En publicidad, ahorra tiempo y ahorrarás dinero.

Nov 2, 2015 0 Comments in Campañas, Creatividad, Diseño, Mercadotecnia, Publicidad

Ya hace diez años Jorge Valdivia, colega creativo, dijo, a propósito del estreno de la nueva versión de King Kong: “Voy a hacer como que tengo 8 años otra vez; a sentarme con mis palomitas y a disfrutar”. Lo dijo como respuesta, o como para cerrar la discusión que teníamos en la oficina acerca de que si era una versión apegada al original; si los efectos superarían las expectativas; o si Jack Black daría el ancho dramático para el papel. Todos nos quedamos pensativos tras la respuesta de Jorge en tono de sentencia.

Al final mi reflexión fue que Jorge tenía razón, que debemos ponernos en los zapatos del espectador para el que está hecho el espectáculo si queremos entenderlo y disfrutarlo.

Creo que la historia y la reflexión funcionan igual si las acomodamos a nuestro ámbito profesional (la publicidad, la mercadotecnia, los anunciantes y el público, mercado o target) donde muchas veces los protagonistas nos salimos de papel.

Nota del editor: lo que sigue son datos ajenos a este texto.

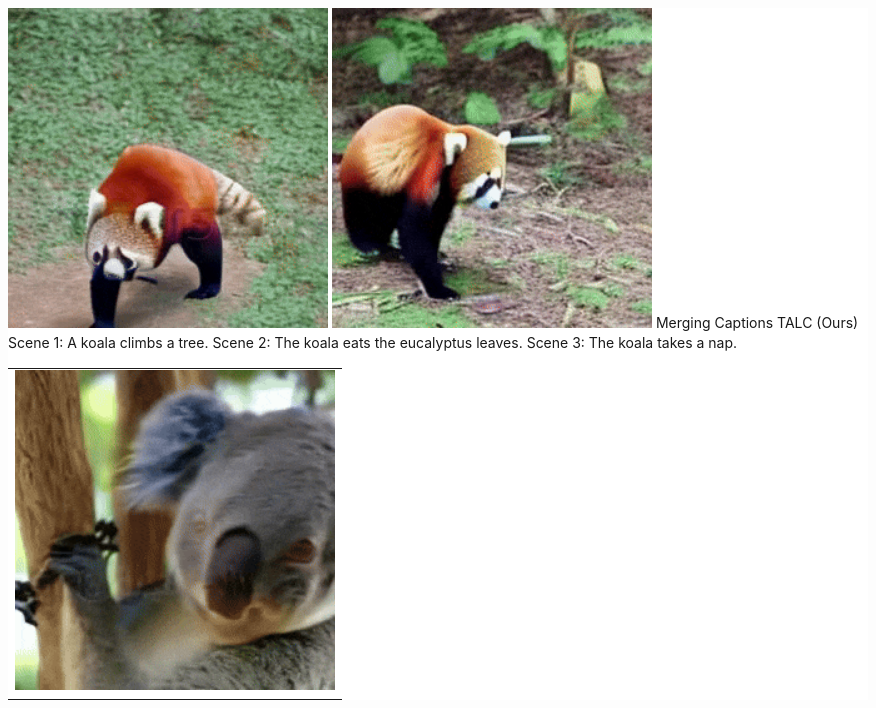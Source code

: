   <td><img src=examples/20_baseline.gif width="320"></td>
  <td><img src=examples/20_talc.gif width="320"></td>
  <tr>
  <td style="text-align:center;" width="320">Merging Captions</td>
  <td style="text-align:center;" width="320">TALC (Ours)</td>
  <tr>
</table>
<table class="center">
Scene 1: A koala climbs a tree.
Scene 2: The koala eats the eucalyptus leaves.
Scene 3: The koala takes a nap.
  <td><img src=examples/30_baseline.gif width="320"></td>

Me explico: Si intentamos crear una campaña o anuncio para un público infantil desde una perspectiva adulta o conservadora, probablemente nos convenza y satisfaga a nosotros, pero seguramente no hará conexión ni provocará diálogo con el target. Para estar seguros del éxito debemos ponernos en el lugar del público, identificarlo con una imagen y un nombre —Carlitos, por ejemplo—, entender cómo habla y qué quiere, y porqué habla así y quiere eso. De igual manera, si el producto no es para nosotros, debemos validar con estudios lo que diga nuestro olfato.

Bob_Plankton

Zapatero a tus zapatos

Un error (pecado) más que común, del cual nadie está libre en nuestra industria, es hacer lo que le corresponde a otro profesional pensando que se ahorra dinero. Peor aún, si no hay un objetivo y lo hacemos por el mero afán de modificar las cosas a nuestro criterio.

En mi no poca experiencia, lo anterior va siempre en contra del principal activo que tenemos en las agencias para los proyectos de comunicación: El tiempo. También del principal gasto fijo: Las horas-hombre, el consumo eléctrico y el desgaste del equipo.

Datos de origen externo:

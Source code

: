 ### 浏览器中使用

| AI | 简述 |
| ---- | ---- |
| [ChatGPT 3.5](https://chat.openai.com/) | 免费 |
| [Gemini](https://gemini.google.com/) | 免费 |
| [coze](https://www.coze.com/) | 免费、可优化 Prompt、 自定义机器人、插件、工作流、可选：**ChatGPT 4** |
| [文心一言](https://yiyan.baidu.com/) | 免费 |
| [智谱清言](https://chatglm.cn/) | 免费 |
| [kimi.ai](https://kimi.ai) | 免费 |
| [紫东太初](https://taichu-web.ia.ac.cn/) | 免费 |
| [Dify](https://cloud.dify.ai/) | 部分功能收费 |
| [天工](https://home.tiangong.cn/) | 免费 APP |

Parece fácil y “total nadie se va a morir por un 10% más de gris o un logo más grande”. Pero, otra vez, si confiamos en el criterio de un profesional de las estrategias, del diseño o la fotografía —y sobre todo si le pagamos—, deberíamos tomar sus recomendaciones en serio, permitir que cada quien haga su trabajo y viva dignamente de él, y, sobre todo, evitar gastos superfluos por ser incapaces de contener nuestro ego que pretende “decirle a Peter Jackson que su King Kong está dos pulgadas más alto de lo real”.

El creativo no tiene la razón, el cliente tampoco.

A cada quien le asiste parte de la razón, pues cada especialidad habrá dedicado lo que le corresponde para crear la campaña o mensaje que al final verá la luz (o debería verla, ojalá) como un trabajo de equipo. Egos aparte, será fundamental para el éxito de la campaña que el encargado del brief sea acucioso, que el de la estrategia sea certero, que el del copy sea convincente, que el del diseño sea explosivo y que el del presupuesto no sea “codo”.  

Si damos a cada quien su lugar y vemos las cosas desde la perspectiva del experto o del target, nuestro trabajo habrá empezado a ganar dinero antes de salir al aire y, como se dice vulgarmente, “no habremos pagado más por el caldo que por las albóndigas”.